When the orchestra shifted into its last song of the evening, Gigi excused herself from her group, desperate for a breath of air. She moved toward the terrace, where cool night air drifted through open doors. The city glittered below, endless lights reflected in the dark sweep of the Hudson.

She leaned against the railing, closing her eyes for a moment. He doesn't matter. He can't matter.

"Running away already?"

Her eyes flew open.

Jason was standing at the edge of the terrace, not close, but not far enough for comfort. The moonlight caught the edges of his profile, making him look sharper, almost unreal.

"I wasn't aware I owed anyone my attendance," Gigi said, straightening. Her tone was calm, but her pulse betrayed her.

He smiled faintly. "You don't. I just expected you'd stay long enough to enjoy being the most interesting woman in the room."

Gigi almost laughed. Almost. "Is that what you say to every woman who doesn't swoon at your introduction?"

Jason's eyes gleamed, amusement flickering. "No. Most don't give me a reason to."

Her breath caught, and she hated that it did. She turned back toward the city, refusing to give him the satisfaction of seeing her falter.

"Well," she said, her voice cool, "then I suppose this conversation is over."

She walked past him before he could answer, heels clicking against the marble floor, spine straight. She didn't look back.

But she felt his eyes on her until she disappeared into the crowd again.
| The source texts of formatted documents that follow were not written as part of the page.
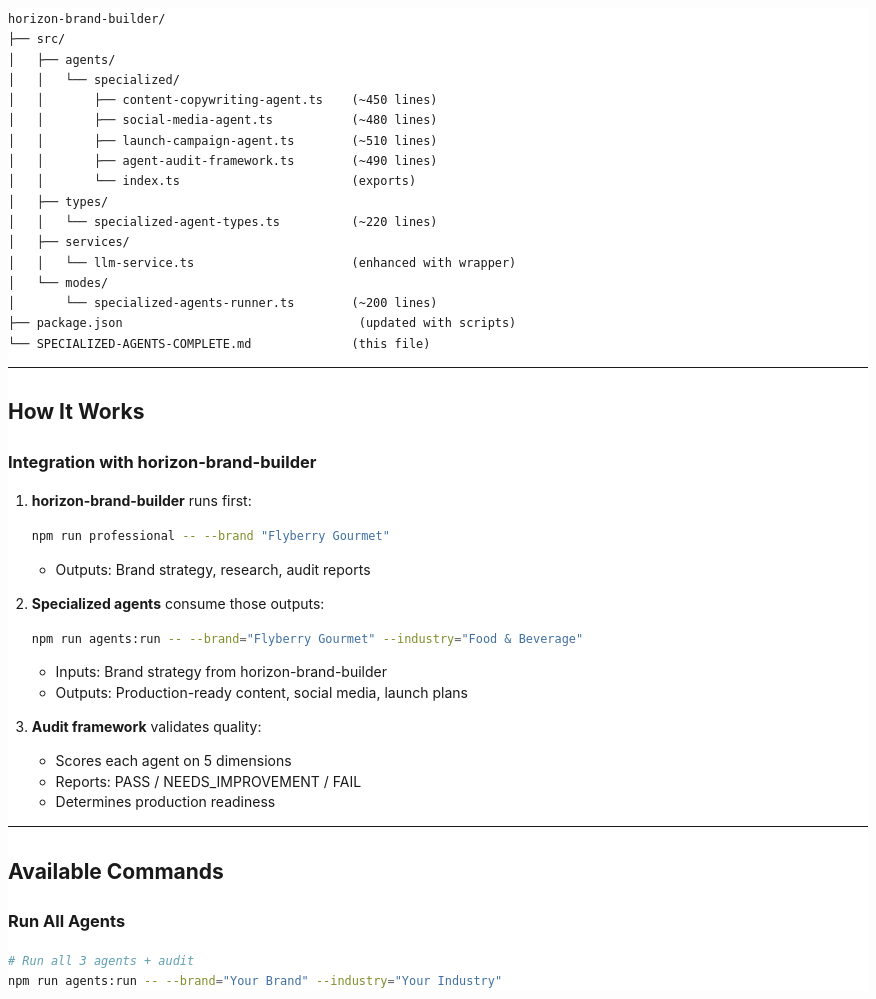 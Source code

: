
 ```
horizon-brand-builder/
├── src/
│   ├── agents/
│   │   └── specialized/
│   │       ├── content-copywriting-agent.ts    (~450 lines)
│   │       ├── social-media-agent.ts           (~480 lines)
│   │       ├── launch-campaign-agent.ts        (~510 lines)
│   │       ├── agent-audit-framework.ts        (~490 lines)
│   │       └── index.ts                        (exports)
│   ├── types/
│   │   └── specialized-agent-types.ts          (~220 lines)
│   ├── services/
│   │   └── llm-service.ts                      (enhanced with wrapper)
│   └── modes/
│       └── specialized-agents-runner.ts        (~200 lines)
├── package.json                                 (updated with scripts)
└── SPECIALIZED-AGENTS-COMPLETE.md              (this file)
```

---

## How It Works

### Integration with horizon-brand-builder

1. **horizon-brand-builder** runs first:
   ```bash
   npm run professional -- --brand "Flyberry Gourmet"
   ```
   - Outputs: Brand strategy, research, audit reports

2. **Specialized agents** consume those outputs:
   ```bash
   npm run agents:run -- --brand="Flyberry Gourmet" --industry="Food & Beverage"
   ```
   - Inputs: Brand strategy from horizon-brand-builder
   - Outputs: Production-ready content, social media, launch plans

3. **Audit framework** validates quality:
   - Scores each agent on 5 dimensions
   - Reports: PASS / NEEDS_IMPROVEMENT / FAIL
   - Determines production readiness

---

## Available Commands

### Run All Agents

```bash
# Run all 3 agents + audit
npm run agents:run -- --brand="Your Brand" --industry="Your Industry"
```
Later that night, as she slipped into the backseat of the car Isabella had arranged for them, Gigi pressed her head against the window.

Isabella dozed lightly beside her, the soft hum of the city carrying them home. Sultana sat across, scrolling through her phone, a faint smile playing on her lips.

Gigi closed her eyes, Jason Jae's face flickering behind her eyelids. The way he looked at her-as if she wasn't just another socialite, as if he'd found something rare.

She clenched her hands into fists.

"No," she whispered to herself, so softly no one could hear.

She wouldn't be like the rest. She wouldn't let a man like that get close.

Not when she knew, better than anyone, how much power like his could destroy.

But as the city lights blurred past, a quiet fear unfurled in her chest: that no matter how hard she tried, Jason Jae wasn't going to disappear.

And worse-some part of her wasn't sure she wanted him to.